▼

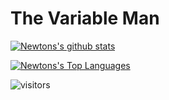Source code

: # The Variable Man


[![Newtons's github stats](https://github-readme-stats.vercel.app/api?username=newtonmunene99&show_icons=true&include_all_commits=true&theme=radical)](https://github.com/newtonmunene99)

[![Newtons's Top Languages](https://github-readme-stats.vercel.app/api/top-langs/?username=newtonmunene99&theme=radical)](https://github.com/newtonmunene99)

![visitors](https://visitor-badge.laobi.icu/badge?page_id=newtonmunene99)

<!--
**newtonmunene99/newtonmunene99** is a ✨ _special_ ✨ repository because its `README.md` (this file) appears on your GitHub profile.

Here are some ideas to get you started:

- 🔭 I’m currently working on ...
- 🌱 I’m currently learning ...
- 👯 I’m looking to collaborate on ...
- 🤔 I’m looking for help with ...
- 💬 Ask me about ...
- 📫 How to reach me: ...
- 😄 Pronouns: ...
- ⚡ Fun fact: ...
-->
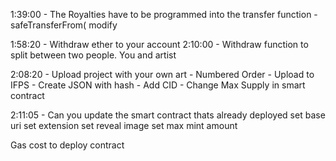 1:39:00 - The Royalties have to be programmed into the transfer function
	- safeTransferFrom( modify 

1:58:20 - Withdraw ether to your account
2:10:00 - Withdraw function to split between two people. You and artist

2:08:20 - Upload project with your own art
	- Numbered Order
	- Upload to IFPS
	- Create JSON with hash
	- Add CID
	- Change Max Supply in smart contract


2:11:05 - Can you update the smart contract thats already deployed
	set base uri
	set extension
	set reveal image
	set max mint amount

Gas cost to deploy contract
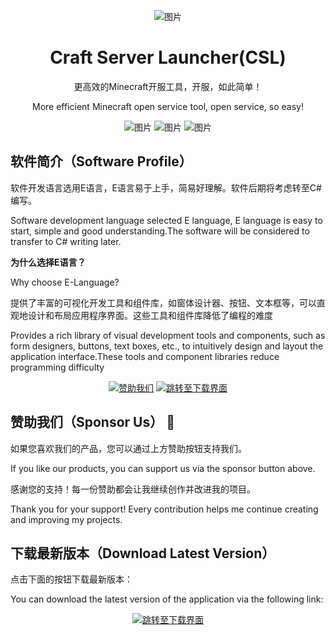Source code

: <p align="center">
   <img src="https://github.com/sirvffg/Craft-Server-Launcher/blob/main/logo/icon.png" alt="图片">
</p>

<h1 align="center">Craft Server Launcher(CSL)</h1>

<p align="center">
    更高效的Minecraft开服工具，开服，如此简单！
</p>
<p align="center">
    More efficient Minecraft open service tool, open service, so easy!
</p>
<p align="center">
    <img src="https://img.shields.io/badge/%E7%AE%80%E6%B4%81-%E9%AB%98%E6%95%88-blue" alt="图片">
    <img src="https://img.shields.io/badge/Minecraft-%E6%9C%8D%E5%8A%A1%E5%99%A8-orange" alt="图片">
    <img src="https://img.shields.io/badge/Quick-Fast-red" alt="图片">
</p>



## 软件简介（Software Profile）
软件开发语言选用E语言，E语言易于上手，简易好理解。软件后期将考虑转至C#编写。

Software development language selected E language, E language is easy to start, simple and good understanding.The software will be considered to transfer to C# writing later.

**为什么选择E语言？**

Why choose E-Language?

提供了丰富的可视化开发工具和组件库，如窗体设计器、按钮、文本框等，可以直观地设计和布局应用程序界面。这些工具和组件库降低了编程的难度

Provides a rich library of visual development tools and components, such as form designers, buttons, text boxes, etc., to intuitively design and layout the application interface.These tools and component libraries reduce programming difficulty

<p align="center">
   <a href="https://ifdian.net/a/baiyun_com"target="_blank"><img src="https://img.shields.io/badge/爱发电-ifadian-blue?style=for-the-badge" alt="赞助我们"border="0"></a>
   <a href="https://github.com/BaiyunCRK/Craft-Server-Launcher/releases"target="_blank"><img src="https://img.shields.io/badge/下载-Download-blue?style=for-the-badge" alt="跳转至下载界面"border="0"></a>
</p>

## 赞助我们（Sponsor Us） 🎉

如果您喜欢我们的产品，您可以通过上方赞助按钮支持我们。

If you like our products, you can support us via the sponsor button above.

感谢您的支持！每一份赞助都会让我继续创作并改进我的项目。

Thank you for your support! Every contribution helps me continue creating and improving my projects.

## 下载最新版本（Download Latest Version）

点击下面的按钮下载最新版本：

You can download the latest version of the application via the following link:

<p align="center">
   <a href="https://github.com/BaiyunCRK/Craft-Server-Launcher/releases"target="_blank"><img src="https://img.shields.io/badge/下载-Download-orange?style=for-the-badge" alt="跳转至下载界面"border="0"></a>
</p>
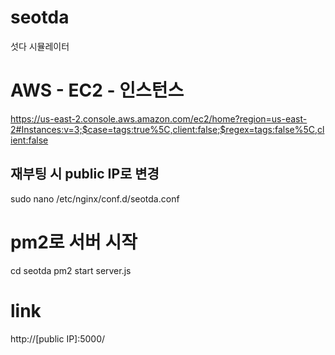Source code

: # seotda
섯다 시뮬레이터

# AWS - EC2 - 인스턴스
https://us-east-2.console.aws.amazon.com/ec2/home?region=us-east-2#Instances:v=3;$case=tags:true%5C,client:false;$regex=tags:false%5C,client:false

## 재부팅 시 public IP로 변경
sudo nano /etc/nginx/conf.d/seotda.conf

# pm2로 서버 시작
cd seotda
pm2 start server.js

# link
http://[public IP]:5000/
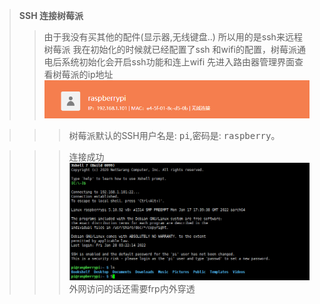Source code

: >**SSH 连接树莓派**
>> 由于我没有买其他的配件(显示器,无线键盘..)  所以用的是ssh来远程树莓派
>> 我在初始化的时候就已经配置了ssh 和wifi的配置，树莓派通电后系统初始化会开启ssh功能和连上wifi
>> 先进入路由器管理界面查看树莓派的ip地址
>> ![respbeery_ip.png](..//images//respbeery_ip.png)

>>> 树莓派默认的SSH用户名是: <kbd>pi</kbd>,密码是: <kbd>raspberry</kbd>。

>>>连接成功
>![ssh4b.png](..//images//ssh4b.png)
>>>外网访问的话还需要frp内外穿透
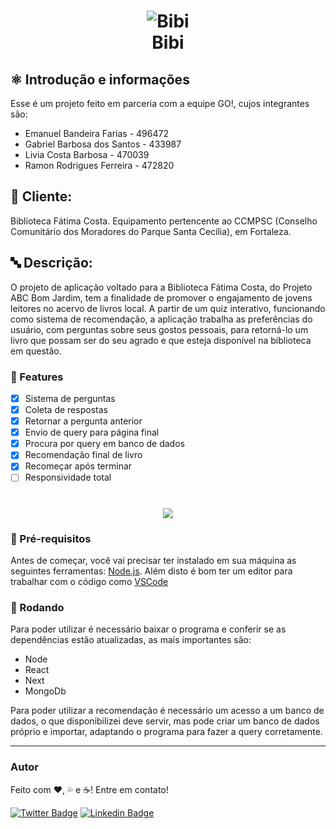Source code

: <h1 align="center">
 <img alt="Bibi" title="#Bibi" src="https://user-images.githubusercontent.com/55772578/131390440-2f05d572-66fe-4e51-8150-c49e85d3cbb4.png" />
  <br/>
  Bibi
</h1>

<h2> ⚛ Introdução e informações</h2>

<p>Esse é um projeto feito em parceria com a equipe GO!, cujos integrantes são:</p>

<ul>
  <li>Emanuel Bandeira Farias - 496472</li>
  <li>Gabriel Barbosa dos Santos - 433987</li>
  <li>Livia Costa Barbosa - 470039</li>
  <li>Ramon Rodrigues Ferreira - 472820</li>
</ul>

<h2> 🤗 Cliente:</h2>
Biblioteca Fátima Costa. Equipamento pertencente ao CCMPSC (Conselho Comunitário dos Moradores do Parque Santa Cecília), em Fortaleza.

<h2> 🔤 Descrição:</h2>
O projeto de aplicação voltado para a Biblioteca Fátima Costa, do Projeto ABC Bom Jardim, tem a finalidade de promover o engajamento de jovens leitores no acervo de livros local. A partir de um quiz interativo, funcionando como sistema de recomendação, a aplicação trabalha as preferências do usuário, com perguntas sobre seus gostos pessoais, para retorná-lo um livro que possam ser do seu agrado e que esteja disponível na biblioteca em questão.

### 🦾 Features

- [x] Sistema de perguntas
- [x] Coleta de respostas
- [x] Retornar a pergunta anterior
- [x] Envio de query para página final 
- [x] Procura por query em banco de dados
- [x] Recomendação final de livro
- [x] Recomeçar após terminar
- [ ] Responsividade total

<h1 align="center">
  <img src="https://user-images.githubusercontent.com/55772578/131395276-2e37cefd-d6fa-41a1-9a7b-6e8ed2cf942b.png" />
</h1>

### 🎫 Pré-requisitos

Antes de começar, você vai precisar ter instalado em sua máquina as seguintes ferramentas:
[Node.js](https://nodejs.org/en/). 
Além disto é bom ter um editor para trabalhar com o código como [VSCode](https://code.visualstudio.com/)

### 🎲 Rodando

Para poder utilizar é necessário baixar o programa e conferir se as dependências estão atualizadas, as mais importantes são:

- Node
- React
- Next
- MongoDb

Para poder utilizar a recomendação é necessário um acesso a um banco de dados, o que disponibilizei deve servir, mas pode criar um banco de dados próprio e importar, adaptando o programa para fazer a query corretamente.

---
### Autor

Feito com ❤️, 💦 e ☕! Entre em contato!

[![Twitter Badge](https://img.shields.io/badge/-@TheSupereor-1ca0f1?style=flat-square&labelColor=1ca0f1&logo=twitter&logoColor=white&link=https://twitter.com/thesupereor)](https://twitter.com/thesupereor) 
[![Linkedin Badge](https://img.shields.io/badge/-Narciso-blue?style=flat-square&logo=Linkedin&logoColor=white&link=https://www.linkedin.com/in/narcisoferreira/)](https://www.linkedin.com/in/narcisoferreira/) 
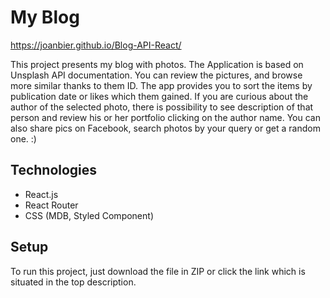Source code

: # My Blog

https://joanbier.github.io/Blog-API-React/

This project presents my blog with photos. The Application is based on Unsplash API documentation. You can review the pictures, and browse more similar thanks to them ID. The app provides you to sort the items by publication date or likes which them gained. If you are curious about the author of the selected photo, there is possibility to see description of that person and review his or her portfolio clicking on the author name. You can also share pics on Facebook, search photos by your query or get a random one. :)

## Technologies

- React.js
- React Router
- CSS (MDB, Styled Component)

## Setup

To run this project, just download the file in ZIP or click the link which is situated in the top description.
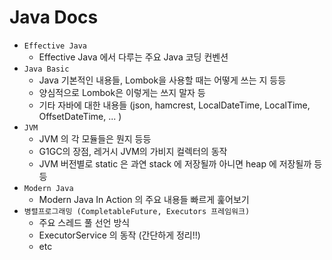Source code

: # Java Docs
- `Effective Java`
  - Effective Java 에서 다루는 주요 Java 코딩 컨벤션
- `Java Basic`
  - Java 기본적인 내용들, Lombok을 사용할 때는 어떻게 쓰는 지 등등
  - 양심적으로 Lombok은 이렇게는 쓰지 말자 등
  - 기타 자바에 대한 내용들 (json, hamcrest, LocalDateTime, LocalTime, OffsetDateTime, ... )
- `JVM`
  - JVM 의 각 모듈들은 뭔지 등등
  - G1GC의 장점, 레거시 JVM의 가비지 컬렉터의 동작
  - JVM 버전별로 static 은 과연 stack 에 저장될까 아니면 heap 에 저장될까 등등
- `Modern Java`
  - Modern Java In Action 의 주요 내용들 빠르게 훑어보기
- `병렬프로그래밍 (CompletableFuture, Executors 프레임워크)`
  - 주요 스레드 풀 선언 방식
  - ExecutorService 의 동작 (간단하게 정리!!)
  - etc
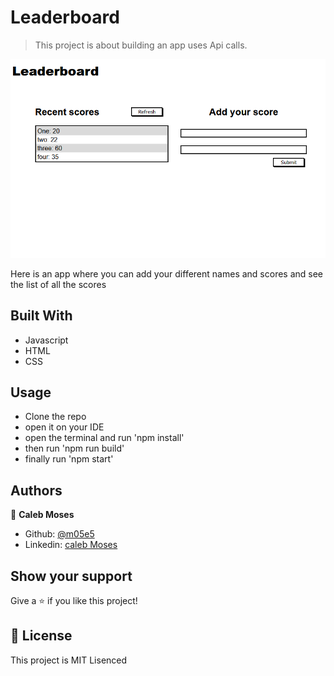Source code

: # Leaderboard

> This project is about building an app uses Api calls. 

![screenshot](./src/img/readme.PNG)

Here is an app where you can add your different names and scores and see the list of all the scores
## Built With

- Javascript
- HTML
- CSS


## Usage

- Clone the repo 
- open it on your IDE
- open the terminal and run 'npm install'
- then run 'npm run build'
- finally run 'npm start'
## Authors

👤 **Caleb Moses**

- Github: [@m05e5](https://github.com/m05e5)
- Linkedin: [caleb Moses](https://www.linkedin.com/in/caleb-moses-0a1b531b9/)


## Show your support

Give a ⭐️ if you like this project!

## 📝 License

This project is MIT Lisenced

▲

[ACTIVITY]:
Only one stretch of the entries above is wanted: the lines from the one containing "### 🎲 Rodando" through the one containing "Feito com ❤️, 💦 e ☕! Entre em contato!". Please reproduce it exactly.

[WRITTEN RESPONSE]:
### 🎲 Rodando

Para poder utilizar é necessário baixar o programa e conferir se as dependências estão atualizadas, as mais importantes são:

- Node
- React
- Next
- MongoDb

Para poder utilizar a recomendação é necessário um acesso a um banco de dados, o que disponibilizei deve servir, mas pode criar um banco de dados próprio e importar, adaptando o programa para fazer a query corretamente.

---
### Autor

Feito com ❤️, 💦 e ☕! Entre em contato!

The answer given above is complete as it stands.